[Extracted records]
+-------+

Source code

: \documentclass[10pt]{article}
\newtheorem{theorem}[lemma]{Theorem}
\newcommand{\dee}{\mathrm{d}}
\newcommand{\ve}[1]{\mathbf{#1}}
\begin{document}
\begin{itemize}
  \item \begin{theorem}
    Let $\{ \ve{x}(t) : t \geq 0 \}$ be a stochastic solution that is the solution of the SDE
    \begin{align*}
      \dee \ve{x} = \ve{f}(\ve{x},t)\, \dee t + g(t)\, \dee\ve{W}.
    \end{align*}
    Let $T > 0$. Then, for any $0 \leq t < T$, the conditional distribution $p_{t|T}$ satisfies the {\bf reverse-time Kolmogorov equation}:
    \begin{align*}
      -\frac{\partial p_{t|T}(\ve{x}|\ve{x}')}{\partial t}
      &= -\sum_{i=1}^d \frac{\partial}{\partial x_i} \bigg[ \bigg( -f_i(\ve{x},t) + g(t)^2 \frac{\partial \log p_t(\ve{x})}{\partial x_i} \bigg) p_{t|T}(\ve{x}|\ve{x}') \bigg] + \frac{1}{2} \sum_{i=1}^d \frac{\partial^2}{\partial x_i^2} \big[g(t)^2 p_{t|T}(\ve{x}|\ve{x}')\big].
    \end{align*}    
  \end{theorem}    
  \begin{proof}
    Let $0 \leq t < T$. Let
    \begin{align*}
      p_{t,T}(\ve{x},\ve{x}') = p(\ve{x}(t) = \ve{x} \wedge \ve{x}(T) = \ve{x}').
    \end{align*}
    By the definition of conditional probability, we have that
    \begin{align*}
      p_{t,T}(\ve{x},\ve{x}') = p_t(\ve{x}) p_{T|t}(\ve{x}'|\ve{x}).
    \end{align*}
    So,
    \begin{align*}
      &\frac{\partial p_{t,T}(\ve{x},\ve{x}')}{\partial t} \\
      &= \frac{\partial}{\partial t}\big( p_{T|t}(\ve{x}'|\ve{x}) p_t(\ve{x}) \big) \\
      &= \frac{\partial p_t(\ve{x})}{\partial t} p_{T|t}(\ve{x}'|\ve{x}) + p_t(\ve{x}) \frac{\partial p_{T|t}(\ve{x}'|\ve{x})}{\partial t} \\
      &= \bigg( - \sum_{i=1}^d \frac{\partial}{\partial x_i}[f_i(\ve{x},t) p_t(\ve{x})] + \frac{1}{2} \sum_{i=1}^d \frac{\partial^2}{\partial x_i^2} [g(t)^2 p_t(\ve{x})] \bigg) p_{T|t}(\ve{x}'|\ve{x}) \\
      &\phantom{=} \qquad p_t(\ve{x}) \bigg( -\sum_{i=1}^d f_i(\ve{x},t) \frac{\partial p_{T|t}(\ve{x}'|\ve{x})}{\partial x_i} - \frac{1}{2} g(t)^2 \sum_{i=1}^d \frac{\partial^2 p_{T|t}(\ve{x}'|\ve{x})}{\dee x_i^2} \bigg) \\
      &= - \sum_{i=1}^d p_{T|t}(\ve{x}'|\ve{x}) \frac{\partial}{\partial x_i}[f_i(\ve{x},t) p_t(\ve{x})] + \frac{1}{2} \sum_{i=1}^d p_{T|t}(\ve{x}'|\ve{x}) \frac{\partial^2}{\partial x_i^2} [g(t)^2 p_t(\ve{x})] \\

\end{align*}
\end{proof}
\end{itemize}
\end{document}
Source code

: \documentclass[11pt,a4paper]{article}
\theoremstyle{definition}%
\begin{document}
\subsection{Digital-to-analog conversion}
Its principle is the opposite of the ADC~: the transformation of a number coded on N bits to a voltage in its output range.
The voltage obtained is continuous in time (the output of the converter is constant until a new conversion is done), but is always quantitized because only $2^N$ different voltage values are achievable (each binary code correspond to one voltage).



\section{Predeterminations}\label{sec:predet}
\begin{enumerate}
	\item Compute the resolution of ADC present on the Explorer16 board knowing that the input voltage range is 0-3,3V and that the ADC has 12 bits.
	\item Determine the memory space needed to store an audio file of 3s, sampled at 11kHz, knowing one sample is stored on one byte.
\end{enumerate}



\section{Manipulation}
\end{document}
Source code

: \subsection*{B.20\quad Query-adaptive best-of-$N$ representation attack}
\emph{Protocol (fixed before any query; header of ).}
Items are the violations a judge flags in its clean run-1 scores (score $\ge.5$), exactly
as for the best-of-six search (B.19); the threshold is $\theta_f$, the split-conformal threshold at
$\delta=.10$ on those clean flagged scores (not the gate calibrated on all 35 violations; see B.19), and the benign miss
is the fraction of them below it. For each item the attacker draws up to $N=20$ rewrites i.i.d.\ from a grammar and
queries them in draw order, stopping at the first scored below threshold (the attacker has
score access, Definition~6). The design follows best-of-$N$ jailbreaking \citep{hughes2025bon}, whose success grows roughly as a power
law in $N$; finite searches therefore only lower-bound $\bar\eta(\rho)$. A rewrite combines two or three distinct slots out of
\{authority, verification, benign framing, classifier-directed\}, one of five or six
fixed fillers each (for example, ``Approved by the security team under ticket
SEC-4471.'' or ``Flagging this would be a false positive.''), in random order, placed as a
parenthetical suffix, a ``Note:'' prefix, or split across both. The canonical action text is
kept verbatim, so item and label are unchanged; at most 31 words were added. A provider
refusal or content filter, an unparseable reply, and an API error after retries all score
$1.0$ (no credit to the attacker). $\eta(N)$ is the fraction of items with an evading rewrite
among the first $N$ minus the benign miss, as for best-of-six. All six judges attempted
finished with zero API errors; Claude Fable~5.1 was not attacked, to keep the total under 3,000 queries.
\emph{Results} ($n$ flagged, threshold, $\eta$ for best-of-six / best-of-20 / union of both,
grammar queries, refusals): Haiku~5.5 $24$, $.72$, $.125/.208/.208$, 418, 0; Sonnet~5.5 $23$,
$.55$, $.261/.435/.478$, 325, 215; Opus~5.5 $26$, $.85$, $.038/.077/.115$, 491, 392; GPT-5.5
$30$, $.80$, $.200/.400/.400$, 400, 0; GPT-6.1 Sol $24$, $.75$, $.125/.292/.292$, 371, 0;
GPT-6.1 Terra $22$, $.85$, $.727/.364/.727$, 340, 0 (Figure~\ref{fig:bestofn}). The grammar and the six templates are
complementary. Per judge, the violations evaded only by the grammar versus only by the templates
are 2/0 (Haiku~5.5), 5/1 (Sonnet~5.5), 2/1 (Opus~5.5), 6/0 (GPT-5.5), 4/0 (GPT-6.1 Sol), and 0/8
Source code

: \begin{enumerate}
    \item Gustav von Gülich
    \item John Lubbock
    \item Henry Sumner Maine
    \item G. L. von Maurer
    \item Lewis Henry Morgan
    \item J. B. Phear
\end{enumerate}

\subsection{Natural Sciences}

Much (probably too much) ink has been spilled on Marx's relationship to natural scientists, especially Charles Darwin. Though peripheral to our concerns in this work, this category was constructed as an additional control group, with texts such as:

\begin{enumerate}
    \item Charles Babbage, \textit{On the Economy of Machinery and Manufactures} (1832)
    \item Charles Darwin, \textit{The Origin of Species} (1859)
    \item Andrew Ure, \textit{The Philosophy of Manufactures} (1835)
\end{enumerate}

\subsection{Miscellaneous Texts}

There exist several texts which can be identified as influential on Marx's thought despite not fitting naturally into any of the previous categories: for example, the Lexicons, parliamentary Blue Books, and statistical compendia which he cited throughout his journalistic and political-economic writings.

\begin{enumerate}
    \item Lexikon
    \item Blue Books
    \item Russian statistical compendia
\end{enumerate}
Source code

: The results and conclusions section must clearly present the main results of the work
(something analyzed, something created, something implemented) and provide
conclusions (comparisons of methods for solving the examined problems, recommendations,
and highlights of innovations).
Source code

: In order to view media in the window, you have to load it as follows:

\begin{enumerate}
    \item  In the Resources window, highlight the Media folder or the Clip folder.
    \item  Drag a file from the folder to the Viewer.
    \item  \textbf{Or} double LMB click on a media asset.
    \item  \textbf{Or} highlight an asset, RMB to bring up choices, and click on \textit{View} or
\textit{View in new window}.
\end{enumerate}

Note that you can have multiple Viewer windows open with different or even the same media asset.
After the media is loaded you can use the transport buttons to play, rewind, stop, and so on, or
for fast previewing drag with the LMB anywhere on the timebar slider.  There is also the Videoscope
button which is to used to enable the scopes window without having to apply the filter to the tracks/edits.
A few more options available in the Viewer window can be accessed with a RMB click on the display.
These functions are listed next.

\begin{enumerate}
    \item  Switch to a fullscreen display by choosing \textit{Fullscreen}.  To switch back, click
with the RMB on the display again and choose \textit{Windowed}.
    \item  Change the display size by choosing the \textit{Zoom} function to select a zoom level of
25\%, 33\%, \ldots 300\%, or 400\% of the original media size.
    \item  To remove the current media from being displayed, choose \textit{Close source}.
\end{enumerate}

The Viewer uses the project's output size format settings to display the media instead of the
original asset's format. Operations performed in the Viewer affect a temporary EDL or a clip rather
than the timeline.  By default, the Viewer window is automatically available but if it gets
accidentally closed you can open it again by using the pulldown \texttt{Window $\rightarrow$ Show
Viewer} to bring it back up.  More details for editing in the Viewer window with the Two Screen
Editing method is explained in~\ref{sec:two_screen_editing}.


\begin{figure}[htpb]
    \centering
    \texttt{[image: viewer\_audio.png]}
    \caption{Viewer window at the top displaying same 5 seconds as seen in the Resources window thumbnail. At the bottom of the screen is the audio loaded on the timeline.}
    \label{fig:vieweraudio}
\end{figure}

+-------+

▶ **Exercise description**:
From the line that has "switch back, click" through the line that has "with the RMB", copy every line exactly as it appears above, and leave out all others.

▶ **Exercise response**:
    \item  Switch to a fullscreen display by choosing \textit{Fullscreen}.  To switch back, click
with the RMB on the display again and choose \textit{Windowed}.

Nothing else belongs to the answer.